The people in charge of the drinking water in Flint didn't do their jobs correctly.
A state-appointed emergency manager forced the city to switch where they got their drinking water from to try to save money. The city switched water sources from Lake Huron water from Detroit, to water from the Flint River. And when they made the switch, they failed to understand that there was something Detroit was adding to the water to protect them.
These phosphates create a protective layer inside drinking water pipes.
When they switched to the Flint River, these phosphates were no longer being added. The people in charge of the drinking water in Flint didn't understand the consequences.
When a guy from the EPA found out what was going on, he was alarmed. His name is Miguel Del Toral, and he's one of the country's foremost experts on how cities control for corrosion in their drinking water supplies.
Del Toral has examples of what happens to lead pipes when no corrosion control is used.
Mark Durno, the on-scene coordinator for the EPA in Flint, showed us these drinking water pipe samples.
Here's what they look like:
Listen to Durno explain what we're looking at below (*note, he identifies the corroded pipe as lead. It is not lead. It is galvanized, but the rusted flakes become a source for lead contamination):
Durno says the rusted flakes inside the corroded pipes become a source of lead contamination.
"When the scale flakes off... we do tend to see high levels of specifically lead and copper, depending on what type of pipe the water is flowing through," says Durno.
He explained the process further in an e-mail to us:
When lead pipes scale, the particles will accumulate where other pipes are corroding. When the large pieces break off of the heavily corroded galvanized pipes that are down-line from the lead service lines, they will contain lead and other metals (including zinc and copper). In essence, the heavy corrosion, as shown in the photo, becomes a lead contamination source. The corrosion that occurs in lead pipes is not as visible as it is in the galvanized pipe, but it still occurs when corrosion protection is not in place.
Michael Torrice of Chemical and Engineering News explains the chemistry at work here.
Torrice writes that the corrosion happens when "oxidants, such as dissolved oxygen or chlorine disinfectant, react with elemental iron, lead, or copper in the pipes."
“The distribution system acts like a geochemical reactor,” says Haizhou Liu, an environmental engineer at the University of California, Riverside. “There are miles and miles of pipes—some iron, copper, and lead—that get corroded.” … utilities treat their water to maintain a mineral crust on the inside surfaces of their pipes. This so-called passivation layer protects the pipes’ metal from oxidants in the water. The coatings consist, in part, of insoluble oxidized metal compounds produced as the pipe slowly corrodes. If the water’s chemistry isn’t optimized, then the passivation layer may start to dissolve, or mineral particles may begin to flake off of the pipe’s crust. This exposes bare metal, allowing the iron, lead, or copper to oxidize and leach into the water.
Some experts have said that the phosphates running through Flint's water distribution system will help resolve the problem.

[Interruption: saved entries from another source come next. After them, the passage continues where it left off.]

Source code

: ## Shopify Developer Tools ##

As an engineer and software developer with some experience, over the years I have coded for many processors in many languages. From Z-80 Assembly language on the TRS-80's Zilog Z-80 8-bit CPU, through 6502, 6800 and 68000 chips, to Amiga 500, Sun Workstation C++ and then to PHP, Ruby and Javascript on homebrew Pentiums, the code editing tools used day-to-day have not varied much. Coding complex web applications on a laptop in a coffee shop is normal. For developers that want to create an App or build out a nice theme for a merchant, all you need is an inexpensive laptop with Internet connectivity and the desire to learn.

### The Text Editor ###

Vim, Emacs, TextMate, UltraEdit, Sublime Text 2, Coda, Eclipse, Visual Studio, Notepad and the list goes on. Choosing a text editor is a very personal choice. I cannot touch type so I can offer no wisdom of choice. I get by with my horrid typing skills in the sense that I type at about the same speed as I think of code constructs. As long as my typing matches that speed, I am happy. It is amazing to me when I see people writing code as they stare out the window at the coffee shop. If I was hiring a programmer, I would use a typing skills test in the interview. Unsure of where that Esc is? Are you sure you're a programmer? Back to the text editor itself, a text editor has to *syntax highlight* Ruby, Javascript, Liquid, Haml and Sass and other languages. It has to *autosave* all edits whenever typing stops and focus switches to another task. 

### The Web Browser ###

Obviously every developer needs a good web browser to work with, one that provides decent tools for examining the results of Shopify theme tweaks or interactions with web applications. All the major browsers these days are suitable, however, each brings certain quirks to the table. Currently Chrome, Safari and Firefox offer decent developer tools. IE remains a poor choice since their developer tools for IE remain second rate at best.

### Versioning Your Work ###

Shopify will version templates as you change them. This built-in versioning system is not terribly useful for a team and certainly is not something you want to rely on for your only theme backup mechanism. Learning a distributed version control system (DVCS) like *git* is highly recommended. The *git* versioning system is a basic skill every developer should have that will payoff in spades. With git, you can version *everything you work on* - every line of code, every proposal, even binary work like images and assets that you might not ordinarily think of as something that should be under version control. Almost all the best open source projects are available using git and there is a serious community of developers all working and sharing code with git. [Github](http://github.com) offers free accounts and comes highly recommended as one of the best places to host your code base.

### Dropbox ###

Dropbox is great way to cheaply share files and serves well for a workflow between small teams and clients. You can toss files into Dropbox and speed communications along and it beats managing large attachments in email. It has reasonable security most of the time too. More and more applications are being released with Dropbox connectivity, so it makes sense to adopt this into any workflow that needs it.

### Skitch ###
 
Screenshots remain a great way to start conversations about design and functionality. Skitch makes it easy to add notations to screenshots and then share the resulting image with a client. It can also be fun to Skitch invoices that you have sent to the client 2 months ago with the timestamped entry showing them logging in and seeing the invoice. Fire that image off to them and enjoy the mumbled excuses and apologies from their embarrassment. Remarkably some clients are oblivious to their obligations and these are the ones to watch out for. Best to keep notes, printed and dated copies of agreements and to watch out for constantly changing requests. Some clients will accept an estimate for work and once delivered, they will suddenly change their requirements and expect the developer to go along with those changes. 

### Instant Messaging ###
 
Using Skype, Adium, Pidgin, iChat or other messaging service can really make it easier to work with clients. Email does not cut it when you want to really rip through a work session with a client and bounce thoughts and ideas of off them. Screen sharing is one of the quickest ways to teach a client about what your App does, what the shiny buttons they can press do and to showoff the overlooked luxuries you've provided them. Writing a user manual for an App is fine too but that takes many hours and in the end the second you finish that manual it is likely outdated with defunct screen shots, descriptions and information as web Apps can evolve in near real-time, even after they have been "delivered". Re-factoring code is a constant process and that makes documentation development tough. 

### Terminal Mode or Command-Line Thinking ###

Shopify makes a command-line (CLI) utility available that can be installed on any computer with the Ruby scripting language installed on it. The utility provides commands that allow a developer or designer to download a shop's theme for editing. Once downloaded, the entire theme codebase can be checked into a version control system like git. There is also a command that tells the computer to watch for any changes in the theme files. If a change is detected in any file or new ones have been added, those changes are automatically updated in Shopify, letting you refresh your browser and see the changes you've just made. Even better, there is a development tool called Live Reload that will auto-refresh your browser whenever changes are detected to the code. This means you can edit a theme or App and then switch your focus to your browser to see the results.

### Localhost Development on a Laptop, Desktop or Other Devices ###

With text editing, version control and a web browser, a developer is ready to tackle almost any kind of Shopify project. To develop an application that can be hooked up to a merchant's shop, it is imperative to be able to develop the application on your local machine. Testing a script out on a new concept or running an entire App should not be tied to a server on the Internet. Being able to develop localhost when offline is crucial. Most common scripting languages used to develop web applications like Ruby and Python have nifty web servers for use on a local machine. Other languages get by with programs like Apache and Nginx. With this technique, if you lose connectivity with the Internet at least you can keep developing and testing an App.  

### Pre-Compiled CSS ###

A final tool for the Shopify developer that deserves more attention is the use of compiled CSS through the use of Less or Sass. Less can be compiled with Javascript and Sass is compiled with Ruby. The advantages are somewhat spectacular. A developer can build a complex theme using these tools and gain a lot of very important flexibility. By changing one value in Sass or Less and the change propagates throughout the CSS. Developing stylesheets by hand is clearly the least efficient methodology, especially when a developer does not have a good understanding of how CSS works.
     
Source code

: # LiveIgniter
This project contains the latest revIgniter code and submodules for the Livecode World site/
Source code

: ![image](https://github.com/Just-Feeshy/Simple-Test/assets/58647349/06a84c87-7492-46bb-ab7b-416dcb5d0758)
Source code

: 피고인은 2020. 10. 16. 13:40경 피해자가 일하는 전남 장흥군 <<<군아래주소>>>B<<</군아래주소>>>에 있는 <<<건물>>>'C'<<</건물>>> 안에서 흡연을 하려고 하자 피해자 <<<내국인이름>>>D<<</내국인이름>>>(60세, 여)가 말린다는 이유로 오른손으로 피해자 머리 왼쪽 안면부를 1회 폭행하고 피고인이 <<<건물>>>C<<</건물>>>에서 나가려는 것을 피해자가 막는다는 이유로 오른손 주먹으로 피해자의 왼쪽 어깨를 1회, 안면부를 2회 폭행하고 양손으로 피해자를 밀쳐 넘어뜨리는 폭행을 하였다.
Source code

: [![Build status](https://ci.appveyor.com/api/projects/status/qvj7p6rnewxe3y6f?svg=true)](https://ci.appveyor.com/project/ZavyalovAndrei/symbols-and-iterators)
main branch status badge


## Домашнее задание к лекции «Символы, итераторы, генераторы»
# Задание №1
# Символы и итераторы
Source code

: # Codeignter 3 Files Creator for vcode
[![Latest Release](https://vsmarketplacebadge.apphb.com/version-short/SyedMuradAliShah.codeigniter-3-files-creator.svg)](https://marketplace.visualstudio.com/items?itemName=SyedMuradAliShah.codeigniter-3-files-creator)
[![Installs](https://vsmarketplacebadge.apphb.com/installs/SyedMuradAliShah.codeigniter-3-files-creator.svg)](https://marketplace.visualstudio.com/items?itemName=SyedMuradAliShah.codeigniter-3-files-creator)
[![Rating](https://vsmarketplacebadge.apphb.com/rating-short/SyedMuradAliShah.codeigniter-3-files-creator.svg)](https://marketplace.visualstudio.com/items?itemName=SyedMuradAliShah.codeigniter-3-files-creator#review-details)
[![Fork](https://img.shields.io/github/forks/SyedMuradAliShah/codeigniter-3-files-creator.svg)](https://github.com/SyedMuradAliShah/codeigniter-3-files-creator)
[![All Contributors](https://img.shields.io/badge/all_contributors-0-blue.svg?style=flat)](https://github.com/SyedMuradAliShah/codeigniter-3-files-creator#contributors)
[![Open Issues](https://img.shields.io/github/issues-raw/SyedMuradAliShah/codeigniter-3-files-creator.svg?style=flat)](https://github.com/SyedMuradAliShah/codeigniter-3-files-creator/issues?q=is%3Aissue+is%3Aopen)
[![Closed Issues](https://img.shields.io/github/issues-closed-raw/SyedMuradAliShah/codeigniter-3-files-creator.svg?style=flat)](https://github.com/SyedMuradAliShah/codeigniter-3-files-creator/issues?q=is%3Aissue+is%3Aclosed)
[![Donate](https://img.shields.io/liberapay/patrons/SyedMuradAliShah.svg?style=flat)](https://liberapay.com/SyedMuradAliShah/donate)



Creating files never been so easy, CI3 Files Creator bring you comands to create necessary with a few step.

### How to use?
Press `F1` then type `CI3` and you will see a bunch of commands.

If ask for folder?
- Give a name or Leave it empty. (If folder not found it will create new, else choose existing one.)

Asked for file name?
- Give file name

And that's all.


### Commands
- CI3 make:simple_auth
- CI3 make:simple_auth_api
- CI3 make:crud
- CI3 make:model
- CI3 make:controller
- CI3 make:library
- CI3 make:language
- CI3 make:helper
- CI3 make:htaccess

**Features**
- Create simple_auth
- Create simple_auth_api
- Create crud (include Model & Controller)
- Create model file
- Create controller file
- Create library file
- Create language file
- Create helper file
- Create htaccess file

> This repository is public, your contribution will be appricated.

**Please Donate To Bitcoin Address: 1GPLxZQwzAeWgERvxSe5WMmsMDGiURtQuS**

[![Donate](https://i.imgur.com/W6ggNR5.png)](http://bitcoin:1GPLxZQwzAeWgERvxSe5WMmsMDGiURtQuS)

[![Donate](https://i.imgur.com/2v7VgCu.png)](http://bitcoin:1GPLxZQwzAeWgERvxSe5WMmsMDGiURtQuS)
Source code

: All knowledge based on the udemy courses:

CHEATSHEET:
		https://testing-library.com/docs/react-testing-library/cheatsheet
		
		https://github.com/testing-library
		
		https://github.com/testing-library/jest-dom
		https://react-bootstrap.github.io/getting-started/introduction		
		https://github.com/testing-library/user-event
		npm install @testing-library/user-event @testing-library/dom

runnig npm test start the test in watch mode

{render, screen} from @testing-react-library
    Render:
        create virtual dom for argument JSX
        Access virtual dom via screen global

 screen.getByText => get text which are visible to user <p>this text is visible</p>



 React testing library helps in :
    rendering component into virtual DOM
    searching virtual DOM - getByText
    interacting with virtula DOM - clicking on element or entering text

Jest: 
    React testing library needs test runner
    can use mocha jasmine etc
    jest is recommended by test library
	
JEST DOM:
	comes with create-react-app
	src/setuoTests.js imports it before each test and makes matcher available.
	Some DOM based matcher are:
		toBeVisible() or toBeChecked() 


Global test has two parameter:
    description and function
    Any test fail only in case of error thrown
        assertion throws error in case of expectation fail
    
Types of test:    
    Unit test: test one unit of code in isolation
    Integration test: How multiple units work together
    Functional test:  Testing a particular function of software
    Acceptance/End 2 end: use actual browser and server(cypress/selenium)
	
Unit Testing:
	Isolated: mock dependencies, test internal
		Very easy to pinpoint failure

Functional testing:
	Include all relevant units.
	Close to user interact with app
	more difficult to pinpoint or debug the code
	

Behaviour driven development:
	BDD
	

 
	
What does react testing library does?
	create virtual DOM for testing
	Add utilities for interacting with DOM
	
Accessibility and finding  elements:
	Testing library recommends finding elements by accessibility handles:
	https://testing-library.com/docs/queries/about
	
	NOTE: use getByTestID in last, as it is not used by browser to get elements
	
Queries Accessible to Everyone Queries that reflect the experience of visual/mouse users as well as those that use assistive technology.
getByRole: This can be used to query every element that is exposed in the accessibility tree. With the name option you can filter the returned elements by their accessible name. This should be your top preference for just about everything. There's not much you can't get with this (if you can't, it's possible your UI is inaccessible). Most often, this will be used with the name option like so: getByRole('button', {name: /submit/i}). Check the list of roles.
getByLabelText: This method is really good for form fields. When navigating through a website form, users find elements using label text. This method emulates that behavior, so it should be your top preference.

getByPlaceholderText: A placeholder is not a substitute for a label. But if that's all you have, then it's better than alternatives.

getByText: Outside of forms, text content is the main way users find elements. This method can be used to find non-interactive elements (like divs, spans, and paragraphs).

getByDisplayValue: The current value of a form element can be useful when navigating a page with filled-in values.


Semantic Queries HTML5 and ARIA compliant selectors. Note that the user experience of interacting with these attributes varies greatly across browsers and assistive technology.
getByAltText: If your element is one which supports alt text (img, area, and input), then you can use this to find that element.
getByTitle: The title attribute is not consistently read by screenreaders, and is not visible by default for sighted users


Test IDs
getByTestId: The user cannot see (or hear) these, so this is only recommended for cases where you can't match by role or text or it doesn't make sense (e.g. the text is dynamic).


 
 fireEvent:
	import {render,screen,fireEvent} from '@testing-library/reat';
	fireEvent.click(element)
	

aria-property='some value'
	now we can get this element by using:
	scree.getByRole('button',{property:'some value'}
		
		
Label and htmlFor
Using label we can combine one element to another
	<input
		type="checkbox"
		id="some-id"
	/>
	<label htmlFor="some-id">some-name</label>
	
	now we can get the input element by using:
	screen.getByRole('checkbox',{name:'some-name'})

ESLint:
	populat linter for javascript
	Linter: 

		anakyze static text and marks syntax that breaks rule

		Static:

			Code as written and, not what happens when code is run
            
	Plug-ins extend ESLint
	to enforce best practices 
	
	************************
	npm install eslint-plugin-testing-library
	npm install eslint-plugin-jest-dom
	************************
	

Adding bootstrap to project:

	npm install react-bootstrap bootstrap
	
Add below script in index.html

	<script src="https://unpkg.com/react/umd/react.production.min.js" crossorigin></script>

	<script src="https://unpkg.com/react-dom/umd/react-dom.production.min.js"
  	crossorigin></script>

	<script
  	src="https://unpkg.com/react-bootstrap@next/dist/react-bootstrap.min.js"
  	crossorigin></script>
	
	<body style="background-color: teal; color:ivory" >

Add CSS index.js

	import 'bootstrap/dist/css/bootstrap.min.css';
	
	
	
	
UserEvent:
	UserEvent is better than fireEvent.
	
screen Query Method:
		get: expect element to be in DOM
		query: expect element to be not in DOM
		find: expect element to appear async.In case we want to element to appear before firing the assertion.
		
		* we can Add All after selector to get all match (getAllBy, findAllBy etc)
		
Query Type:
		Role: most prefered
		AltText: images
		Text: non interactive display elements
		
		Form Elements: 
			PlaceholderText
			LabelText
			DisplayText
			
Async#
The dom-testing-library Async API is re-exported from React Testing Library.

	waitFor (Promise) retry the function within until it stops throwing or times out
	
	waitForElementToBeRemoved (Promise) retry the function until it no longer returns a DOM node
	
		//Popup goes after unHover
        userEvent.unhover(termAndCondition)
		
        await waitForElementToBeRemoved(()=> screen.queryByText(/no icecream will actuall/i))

But Mayor Karen Weaver said that kind of thinking is a "tough sell" for us. She says they'll never trust that something like that will work. She wants all the lead pipes in the city replaced in one year.
*Correction 2-13-2016 - an earlier version of this story identified all the pipes in the photo as "lead pipes." They are not all lead. The corroded pipe on the left is galvanized. We corrected the copy and headline above. We regret the error.